- _The task_
Below are the entries; state how many of their lines contain the string "Java", and nothing more.
--- Dataset ---
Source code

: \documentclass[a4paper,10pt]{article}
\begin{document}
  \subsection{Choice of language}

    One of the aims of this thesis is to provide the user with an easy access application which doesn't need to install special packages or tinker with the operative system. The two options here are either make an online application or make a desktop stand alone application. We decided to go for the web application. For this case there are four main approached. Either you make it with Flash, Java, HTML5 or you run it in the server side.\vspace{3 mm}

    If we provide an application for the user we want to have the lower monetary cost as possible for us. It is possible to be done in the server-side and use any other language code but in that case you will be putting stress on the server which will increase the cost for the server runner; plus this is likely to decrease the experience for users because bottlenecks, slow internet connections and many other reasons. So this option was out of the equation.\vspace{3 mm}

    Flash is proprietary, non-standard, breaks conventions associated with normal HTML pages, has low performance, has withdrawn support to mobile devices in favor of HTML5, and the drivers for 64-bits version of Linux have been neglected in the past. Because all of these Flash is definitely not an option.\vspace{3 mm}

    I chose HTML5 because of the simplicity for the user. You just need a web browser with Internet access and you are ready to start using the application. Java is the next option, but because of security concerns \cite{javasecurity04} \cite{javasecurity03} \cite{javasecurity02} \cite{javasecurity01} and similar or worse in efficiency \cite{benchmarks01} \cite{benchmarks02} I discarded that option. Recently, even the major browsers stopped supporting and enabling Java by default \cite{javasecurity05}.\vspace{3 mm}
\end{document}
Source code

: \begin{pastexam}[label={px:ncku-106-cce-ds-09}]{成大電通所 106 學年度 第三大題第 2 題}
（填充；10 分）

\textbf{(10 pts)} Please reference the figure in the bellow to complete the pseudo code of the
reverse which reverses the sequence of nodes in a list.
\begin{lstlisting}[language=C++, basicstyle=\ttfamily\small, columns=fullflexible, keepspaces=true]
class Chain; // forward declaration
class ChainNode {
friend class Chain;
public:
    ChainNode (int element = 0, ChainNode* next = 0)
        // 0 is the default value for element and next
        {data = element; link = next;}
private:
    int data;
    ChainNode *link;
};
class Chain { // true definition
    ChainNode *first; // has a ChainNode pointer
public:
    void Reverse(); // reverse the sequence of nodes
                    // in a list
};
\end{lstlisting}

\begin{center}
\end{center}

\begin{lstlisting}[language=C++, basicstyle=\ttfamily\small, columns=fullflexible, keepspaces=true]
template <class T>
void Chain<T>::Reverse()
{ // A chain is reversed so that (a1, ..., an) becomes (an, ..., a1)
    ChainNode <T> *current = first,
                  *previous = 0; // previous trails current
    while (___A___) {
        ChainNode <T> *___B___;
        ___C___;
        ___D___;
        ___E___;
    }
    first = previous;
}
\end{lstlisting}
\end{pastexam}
---
- _Exercise result_
2